» **WHAT YOU ARE ASKED TO DO**: Please list all lines of the material below in which the string "GATEWAY" occurs.

» **EXERCISE DATA**:

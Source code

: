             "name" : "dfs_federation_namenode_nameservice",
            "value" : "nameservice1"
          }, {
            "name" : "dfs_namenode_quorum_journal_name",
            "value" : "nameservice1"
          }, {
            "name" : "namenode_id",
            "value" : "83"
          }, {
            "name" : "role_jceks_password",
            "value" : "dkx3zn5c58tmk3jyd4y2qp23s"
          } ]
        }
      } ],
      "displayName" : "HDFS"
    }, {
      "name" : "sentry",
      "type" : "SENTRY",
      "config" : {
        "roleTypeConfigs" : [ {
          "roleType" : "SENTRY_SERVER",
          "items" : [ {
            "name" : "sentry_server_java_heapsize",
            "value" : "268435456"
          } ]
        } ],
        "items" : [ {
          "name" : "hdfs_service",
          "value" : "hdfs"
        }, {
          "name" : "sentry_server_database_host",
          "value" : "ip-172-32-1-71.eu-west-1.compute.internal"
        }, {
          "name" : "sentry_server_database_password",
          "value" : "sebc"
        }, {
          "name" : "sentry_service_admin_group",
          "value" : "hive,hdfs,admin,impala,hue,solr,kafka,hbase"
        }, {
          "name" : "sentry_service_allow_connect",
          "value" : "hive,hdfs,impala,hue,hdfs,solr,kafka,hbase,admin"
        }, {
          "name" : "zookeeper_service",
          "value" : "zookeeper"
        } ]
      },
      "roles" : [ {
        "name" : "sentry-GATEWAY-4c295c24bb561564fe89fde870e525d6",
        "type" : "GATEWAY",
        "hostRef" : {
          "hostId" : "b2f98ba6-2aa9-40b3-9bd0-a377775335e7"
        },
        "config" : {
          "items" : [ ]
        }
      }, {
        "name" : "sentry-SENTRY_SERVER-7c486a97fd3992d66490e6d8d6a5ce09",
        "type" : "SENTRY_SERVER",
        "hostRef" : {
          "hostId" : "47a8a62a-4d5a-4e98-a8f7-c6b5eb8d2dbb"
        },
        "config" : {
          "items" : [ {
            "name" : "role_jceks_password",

» **ANSWER TO THIS EXERCISE**:
        "name" : "sentry-GATEWAY-4c295c24bb561564fe89fde870e525d6",
        "type" : "GATEWAY",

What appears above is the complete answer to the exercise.